▸ Excerpted records:
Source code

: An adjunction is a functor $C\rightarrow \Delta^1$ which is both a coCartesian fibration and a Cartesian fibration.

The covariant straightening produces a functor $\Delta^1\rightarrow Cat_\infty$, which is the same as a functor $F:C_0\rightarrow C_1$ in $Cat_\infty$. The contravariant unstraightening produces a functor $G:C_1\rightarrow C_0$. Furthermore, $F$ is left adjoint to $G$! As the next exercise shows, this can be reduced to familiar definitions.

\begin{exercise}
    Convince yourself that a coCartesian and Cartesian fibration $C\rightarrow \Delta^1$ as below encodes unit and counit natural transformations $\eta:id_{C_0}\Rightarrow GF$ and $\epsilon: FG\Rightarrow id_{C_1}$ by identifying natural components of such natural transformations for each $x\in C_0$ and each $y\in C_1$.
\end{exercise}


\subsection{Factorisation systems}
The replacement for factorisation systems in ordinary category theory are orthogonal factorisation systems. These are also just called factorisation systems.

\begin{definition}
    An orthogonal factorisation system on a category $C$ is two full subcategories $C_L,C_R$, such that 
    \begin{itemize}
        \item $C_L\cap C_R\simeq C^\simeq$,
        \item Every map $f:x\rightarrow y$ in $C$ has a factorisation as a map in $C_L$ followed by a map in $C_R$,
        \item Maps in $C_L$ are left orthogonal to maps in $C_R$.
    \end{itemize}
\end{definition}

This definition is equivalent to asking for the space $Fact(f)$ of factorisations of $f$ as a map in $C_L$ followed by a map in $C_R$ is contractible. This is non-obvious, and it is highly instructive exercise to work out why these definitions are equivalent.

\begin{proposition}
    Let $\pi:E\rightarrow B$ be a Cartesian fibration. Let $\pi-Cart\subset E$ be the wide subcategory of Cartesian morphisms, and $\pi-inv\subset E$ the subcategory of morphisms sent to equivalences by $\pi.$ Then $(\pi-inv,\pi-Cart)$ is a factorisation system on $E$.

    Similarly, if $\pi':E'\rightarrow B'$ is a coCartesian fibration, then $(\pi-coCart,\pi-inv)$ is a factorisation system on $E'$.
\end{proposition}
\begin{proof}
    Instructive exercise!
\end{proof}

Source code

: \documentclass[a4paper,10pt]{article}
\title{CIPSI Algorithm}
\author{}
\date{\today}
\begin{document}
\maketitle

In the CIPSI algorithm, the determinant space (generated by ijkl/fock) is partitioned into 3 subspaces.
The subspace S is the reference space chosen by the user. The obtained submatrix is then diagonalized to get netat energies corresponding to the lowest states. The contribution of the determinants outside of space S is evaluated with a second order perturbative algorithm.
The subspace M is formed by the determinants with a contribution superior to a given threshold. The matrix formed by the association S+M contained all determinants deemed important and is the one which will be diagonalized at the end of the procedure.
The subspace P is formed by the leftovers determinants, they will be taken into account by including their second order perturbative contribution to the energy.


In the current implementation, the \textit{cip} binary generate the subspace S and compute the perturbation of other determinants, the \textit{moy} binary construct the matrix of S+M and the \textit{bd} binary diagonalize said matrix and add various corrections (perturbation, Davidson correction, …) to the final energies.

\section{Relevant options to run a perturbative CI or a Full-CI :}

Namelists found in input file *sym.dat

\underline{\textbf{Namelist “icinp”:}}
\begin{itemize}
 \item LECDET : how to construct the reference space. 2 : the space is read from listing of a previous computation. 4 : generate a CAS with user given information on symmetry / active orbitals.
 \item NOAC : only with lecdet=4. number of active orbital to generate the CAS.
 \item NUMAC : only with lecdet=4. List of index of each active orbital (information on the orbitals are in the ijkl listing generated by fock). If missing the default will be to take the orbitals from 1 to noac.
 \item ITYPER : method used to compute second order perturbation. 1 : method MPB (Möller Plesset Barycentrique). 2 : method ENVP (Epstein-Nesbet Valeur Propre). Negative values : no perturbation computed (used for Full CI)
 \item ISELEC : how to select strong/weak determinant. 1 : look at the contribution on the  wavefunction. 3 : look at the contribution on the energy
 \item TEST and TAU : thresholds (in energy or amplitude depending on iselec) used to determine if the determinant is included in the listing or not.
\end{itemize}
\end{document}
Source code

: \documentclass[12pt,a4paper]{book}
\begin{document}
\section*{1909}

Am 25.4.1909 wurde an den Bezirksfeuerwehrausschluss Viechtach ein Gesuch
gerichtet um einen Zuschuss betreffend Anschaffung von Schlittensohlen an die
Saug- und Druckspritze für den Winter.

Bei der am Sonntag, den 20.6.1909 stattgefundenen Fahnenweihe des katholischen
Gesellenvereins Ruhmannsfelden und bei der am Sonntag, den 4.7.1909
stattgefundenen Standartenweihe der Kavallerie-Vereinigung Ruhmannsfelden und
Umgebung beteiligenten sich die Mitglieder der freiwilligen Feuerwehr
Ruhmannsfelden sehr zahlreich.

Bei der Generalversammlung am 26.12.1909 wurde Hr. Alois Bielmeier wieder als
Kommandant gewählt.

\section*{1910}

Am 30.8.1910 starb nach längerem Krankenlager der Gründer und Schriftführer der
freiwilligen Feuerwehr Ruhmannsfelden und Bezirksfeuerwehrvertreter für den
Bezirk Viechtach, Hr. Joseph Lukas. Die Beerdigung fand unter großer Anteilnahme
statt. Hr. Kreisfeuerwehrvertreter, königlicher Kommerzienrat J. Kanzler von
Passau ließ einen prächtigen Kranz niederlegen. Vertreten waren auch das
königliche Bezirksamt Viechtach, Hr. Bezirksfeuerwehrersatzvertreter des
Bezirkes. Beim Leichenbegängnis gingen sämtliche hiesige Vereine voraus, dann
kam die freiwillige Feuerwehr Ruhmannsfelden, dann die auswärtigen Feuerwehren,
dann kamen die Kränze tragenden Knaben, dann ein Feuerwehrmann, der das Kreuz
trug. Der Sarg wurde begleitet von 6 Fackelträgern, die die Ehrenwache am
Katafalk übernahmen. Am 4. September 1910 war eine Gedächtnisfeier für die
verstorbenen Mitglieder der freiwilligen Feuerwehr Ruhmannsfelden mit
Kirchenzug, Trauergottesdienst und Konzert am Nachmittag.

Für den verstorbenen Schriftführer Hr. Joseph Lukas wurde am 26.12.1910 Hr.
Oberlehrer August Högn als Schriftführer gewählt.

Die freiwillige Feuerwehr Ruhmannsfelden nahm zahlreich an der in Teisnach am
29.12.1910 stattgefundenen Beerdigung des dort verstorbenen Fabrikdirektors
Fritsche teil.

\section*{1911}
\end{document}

▸ Task objective: Pull together all lines from the data that mention the word "formed".

▸ Task result:
The subspace M is formed by the determinants with a contribution superior to a given threshold. The matrix formed by the association S+M contained all determinants deemed important and is the one which will be diagonalized at the end of the procedure.
The subspace P is formed by the leftovers determinants, they will be taken into account by including their second order perturbative contribution to the energy.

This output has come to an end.